Regina’s community radio: almost old enough to drive
DGS Samurai Champs and Nick Faye will perform at CJTR’s Anniversary Party, among others.
Cover | by Stephen Whitworth
CJTR 15th Anniversary Party
The world was a different place 15 years ago. In that nutty country down south, George W. Bush was in the White House, probably already planning to use the Sept. 11 attacks as flimsy justification for the ill-considered (and ISIS-making) invasion of Iraq (a country that had nothing to do with Osama Bin Laden or Al Qaeda). In Canada, Jean Chretien still had a couple of years ahead of him as prime minister but if I recall correctly, he wasn’t speaking to Paul Martin any more.
Provincially, Roy Romanow was gone and his successor, Lorne Calvert, hadn’t yet marked a year as premier. On the opposite side of the aisle, Elwin Hermanson, leader of the not-yet-surging Saskatchewan Party, was eyeballing Calvert’s chair (which he’d never get).
In Regina, Pat Fiacco was in his first term as mayor. Not only did Pat NOT yet dislike Prairie Dog, he had two covers — neither nasty, incidentally — in his future.
Beloved city councillor Mike Badham was still with us. R.I.P., Mike.
We didn’t yet have an overpriced plaza, no one was talking about knocking down Connaught school (because that would be insane), rents were still affordable and the stadium was still crumbling. Sure, the economy had started to pick up, but we weren’t in boomtown yet (arguably, most of us never got to be).
Personally, I wasn’t even 35 yet and my mom was still around (miss you, mom). In fact, in November 2001 I was just a baby editor two and a half years into my Prairie Dog reign of error.
For Prairie Dog’s Nov. 1, 2001 issue, at my old boss Mitch Diamantopoulos’ (hiii Meetch!) urging, I commissioned a story by some punk named Emmet Matheson on a fledgling community radio station that was about to hit Queen City airwaves.
“Radio On: CTJR programming director Jamie Watson gets ready for community radio,” read the cover text.

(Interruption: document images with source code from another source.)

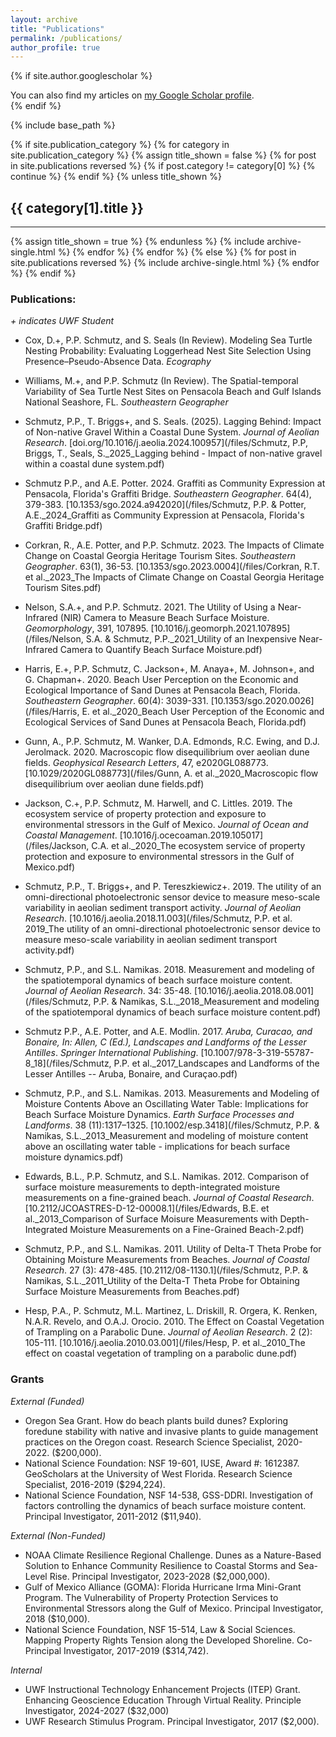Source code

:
 ```yaml
---
layout: archive
title: "Publications"
permalink: /publications/
author_profile: true       
---
```



{% if site.author.googlescholar %}
  <div class="wordwrap">You can also find my articles on <a href="{{site.author.googlescholar}}">my Google Scholar profile</a>.</div>
{% endif %}

{% include base_path %}

<!-- New style rendering if publication categories are defined -->
{% if site.publication_category %}
  {% for category in site.publication_category  %}
    {% assign title_shown = false %}
    {% for post in site.publications reversed %}
      {% if post.category != category[0] %}
        {% continue %}
      {% endif %}
      {% unless title_shown %}
        <h2>{{ category[1].title }}</h2><hr />
        {% assign title_shown = true %}
      {% endunless %}
      {% include archive-single.html %}
    {% endfor %}
  {% endfor %}
{% else %}
  {% for post in site.publications reversed %}
    {% include archive-single.html %}
  {% endfor %}
{% endif %}



### Publications:
*+ indicates UWF Student* 

- Cox, D.+, P.P. Schmutz, and S. Seals (In Review). Modeling Sea Turtle Nesting Probability: Evaluating Loggerhead Nest Site Selection Using Presence–Pseudo-Absence Data. *Ecography*

- Williams, M.+, and P.P. Schmutz (In Review). The Spatial-temporal Variability of Sea Turtle Nest Sites on Pensacola Beach and Gulf Islands National Seashore, FL. *Southeastern Geographer*

- Schmutz, P.P., T. Briggs+, and S. Seals. (2025). Lagging Behind: Impact of Non-native Gravel Within a Coastal Dune System. *Journal of Aeolian Research*. [doi.org/10.1016/j.aeolia.2024.100957](/files/Schmutz, P.P, Briggs, T., Seals, S._2025_Lagging behind - Impact of non-native gravel within a coastal dune system.pdf)

- Schmutz P.P., and A.E. Potter. 2024. Graffiti as Community Expression at Pensacola, Florida's Graffiti Bridge. *Southeastern Geographer*. 64(4), 379-383. [10.1353/sgo.2024.a942020](/files/Schmutz, P.P. & Potter, A.E._2024_Graffiti as Community Expression at Pensacola, Florida's Graffiti Bridge.pdf)

- Corkran, R., A.E. Potter, and P.P. Schmutz. 2023. The Impacts of Climate Change on Coastal Georgia Heritage Tourism Sites. *Southeastern Geographer*. 63(1), 36-53. [10.1353/sgo.2023.0004](/files/Corkran, R.T. et al._2023_The Impacts of Climate Change on Coastal Georgia Heritage Tourism Sites.pdf)

- Nelson, S.A.+, and P.P. Schmutz. 2021. The Utility of Using a Near-Infrared (NIR) Camera to Measure Beach Surface Moisture. *Geomorphology*, 391, 107895. [10.1016/j.geomorph.2021.107895](/files/Nelson, S.A. & Schmutz, P.P._2021_Utility of an Inexpensive Near-Infrared Camera to Quantify Beach Surface Moisture.pdf)

- Harris, E.+, P.P. Schmutz, C. Jackson+, M. Anaya+, M. Johnson+, and G. Chapman+. 2020. Beach User Perception on the Economic and Ecological Importance of Sand Dunes at Pensacola Beach, Florida. *Southeastern Geographer*. 60(4): 3039-331. [10.1353/sgo.2020.0026](/files/Harris, E. et al._2020_Beach User Perception of the Economic and Ecological Services of Sand Dunes at Pensacola Beach, Florida.pdf)

- Gunn, A., P.P. Schmutz, M. Wanker, D.A. Edmonds, R.C. Ewing, and D.J. Jerolmack. 2020. Macroscopic flow disequilibrium over aeolian dune fields. *Geophysical Research Letters*, 47, e2020GL088773. [10.1029/2020GL088773](/files/Gunn, A. et al._2020_Macroscopic flow disequilibrium over aeolian dune fields.pdf)

- Jackson, C.+, P.P. Schmutz, M. Harwell, and C. Littles. 2019. The ecosystem service of property protection and exposure to environmental stressors in the Gulf of Mexico. *Journal of Ocean and Coastal Management*. [10.1016/j.ocecoaman.2019.105017](/files/Jackson, C.A. et al._2020_The ecosystem service of property protection and exposure to environmental stressors in the Gulf of Mexico.pdf)

- Schmutz, P.P., T. Briggs+, and P. Tereszkiewicz+. 2019. The utility of an omni-directional photoelectronic sensor device to measure meso-scale variability in aeolian sediment transport activity. *Journal of Aeolian Research*. [10.1016/j.aeolia.2018.11.003](/files/Schmutz, P.P. et al. 2019_The utility of an omni-directional photoelectronic sensor device to measure meso-scale variability in aeolian sediment transport activity.pdf)

- Schmutz, P.P., and S.L. Namikas. 2018. Measurement and modeling of the spatiotemporal dynamics of beach surface moisture content. *Journal of Aeolian Research*. 34: 35-48. [10.1016/j.aeolia.2018.08.001](/files/Schmutz, P.P. & Namikas, S.L._2018_Measurement and modeling of the spatiotemporal dynamics of beach surface moisture content.pdf)

- Schmutz P.P., A.E. Potter, and A.E. Modlin. 2017. *Aruba, Curacao, and Bonaire, In: Allen, C (Ed.), Landscapes and Landforms of the Lesser Antilles*. *Springer International Publishing*. [10.1007/978-3-319-55787-8_18](/files/Schmutz, P.P. et al._2017_Landscapes and Landforms of the Lesser Antilles -- Aruba, Bonaire, and Curaçao.pdf)

- Schmutz, P.P., and S.L. Namikas. 2013. Measurements and Modeling of Moisture Contents Above an Oscillating Water Table: Implications for Beach Surface Moisture Dynamics. *Earth Surface Processes and Landforms*. 38 (11):1317–1325. [10.1002/esp.3418](/files/Schmutz, P.P. & Namikas, S.L._2013_Measurement and modeling of moisture content above an oscillating water table - implications for beach surface moisture dynamics.pdf)

- Edwards, B.L., P.P. Schmutz, and S.L. Namikas. 2012. Comparison of surface moisture measurements to depth-integrated moisture measurements on a fine-grained beach. *Journal of Coastal Research*. [10.2112/JCOASTRES-D-12-00008.1](/files/Edwards, B.E. et al._2013_Comparison of Surface Moisure Measurements with Depth-Integrated Moisture Measurements on a Fine-Grained Beach-2.pdf)

- Schmutz, P.P., and S.L. Namikas. 2011. Utility of Delta-T Theta Probe for Obtaining Moisture Measurements from Beaches. *Journal of Coastal Research*. 27 (3): 478-485. [10.2112/08-1130.1](/files/Schmutz, P.P. & Namikas, S.L._2011_Utility of the Delta-T Theta Probe for Obtaining Surface Moisture Measurements from Beaches.pdf)

- Hesp, P.A., P. Schmutz, M.L. Martinez, L. Driskill, R. Orgera, K. Renken, N.A.R. Revelo, and O.A.J. Orocio. 2010. The Effect on Coastal Vegetation of Trampling on a Parabolic Dune. *Journal of Aeolian Research*. 2 (2): 105-111. [10.1016/j.aeolia.2010.03.001](/files/Hesp, P. et al._2010_The effect on coastal vegetation of trampling on a parabolic dune.pdf)


### Grants
*External (Funded)* 

- Oregon Sea Grant. How do beach plants build dunes? Exploring foredune stability with native and invasive plants to guide management practices on the Oregon coast. Research Science Specialist, 2020-2022. ($200,000). 
- National Science Foundation: NSF 19-601, IUSE, Award #: 1612387. GeoScholars at the University of West Florida. Research Science Specialist, 2016-2019 ($294,224).
- National Science Foundation, NSF 14-538, GSS-DDRI. Investigation of factors controlling the dynamics of beach surface moisture content. Principal Investigator, 2011-2012 ($11,940).

*External (Non-Funded)*

- NOAA Climate Resilience Regional Challenge. Dunes as a Nature-Based Solution to Enhance Community Resilience to Coastal Storms and Sea-Level Rise. Principal Investigator, 2023-2028 ($2,000,000). 
- Gulf of Mexico Alliance (GOMA): Florida Hurricane Irma Mini-Grant Program. The Vulnerability of Property Protection Services to Environmental Stressors along the Gulf of Mexico. Principal Investigator, 2018 ($10,000).
- National Science Foundation, NSF 15-514, Law & Social Sciences. Mapping Property Rights Tension along the Developed Shoreline. Co-Principal Investigator, 2017-2019 ($314,742).

*Internal*

- UWF Instructional Technology Enhancement Projects (ITEP) Grant. Enhancing Geoscience Education Through Virtual Reality. Principle Investigator, 2024-2027 ($32,000)
- UWF Research Stimulus Program. Principal Investigator, 2017 ($2,000).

CTJR, CJTR. Potato, avocado. Oh to be that young and stupid again.
Community Radio Today
It’s fun to look back at the past but it’s better, I think, to enjoy the present. And CJTR’s present, 15 years in, is looking pretty damn good.
So good, in fact, the station’s throwing itself a party.
On Saturday Nov. 5, CJTR opens the station up to the public with an open house from 11 till two. It’s a chance for Jane and Joe listener to meet some of the on-air talent, and maybe a few musicians (and mayyybe even make a donation).
That evening, the station will blow the doors off the Cultural Exchange with a multi-band extravaganza including such acts as Library Voices, Blake and Belle, Megan Nash and this issue’s Halloweenified cover models, DGS Samurai Champs and Nick Faye.
The price of admission? $5 at the door, which is just stoopid-cheap.
Arguably best of all, CJTR will be selling a compilation album at the show. It’s called Got It Covered: Saskatchewan Musicians Cover Each Other’s Music, and it features 15 artists, including Snake River, Tyler Gilbert, The Bystanders and more. It’s a must-get.
I gave CJTR’s 2016 executive director a call to find out more about this anniversary stuff. Josh Haugerud is a year and a half into the job.
Not surprisingly, he lurves it.
“I started here June 1, 2015,” says Haugerud, a Saskatchewanian who grew up in Craik (“The Best Town By A Dam Site”). “Each day is so different, but a lot of what I do is the business side of things.”
It’s a challenge sometimes.
“As a non-profit, you sometimes can’t afford to have an accountant. You can’t afford to have an HR rep. You have to do all those things yourself,” says Haugerud, who says the station has five employees and a LOT of volunteers.
“Today I’m planning this 15th anniversary party, basically just going through and setting up tasks from 10 a.m. till 1 a.m. the next day,” he says.
Haugerud might be the business guy but he’s also a musician who plays drums and guitar. Obviously, that adds to the gig’s appeal.
“I can’t say it enough, but I have one of the coolest jobs in the world,” says Haugerud. “I got to give away one of the Western Canadian Music Awards a couple of weeks ago, and just hang out with musicians, and just be a part of Regina’s music scene — which is so incredible right now.”
“Amber [programming director Goodwyn] does a lot of the programming stuff, but I’m here when it happens,” says Haugerud. “I get to literally hear it through the wall. It’s amazing. Right now as we’re speaking, Zachery Lucky is on the other side of my wall, playing live on Redbeard’s show.”
Is Haugerud going to break out any instruments for the anniversary?
“Unlikely. I’m going to leave that to the professionals,” he says.
Doesn’t matter. Sounds like the good times will continue for Regina’s loveable community radio station.
Whatever order its call letters are in.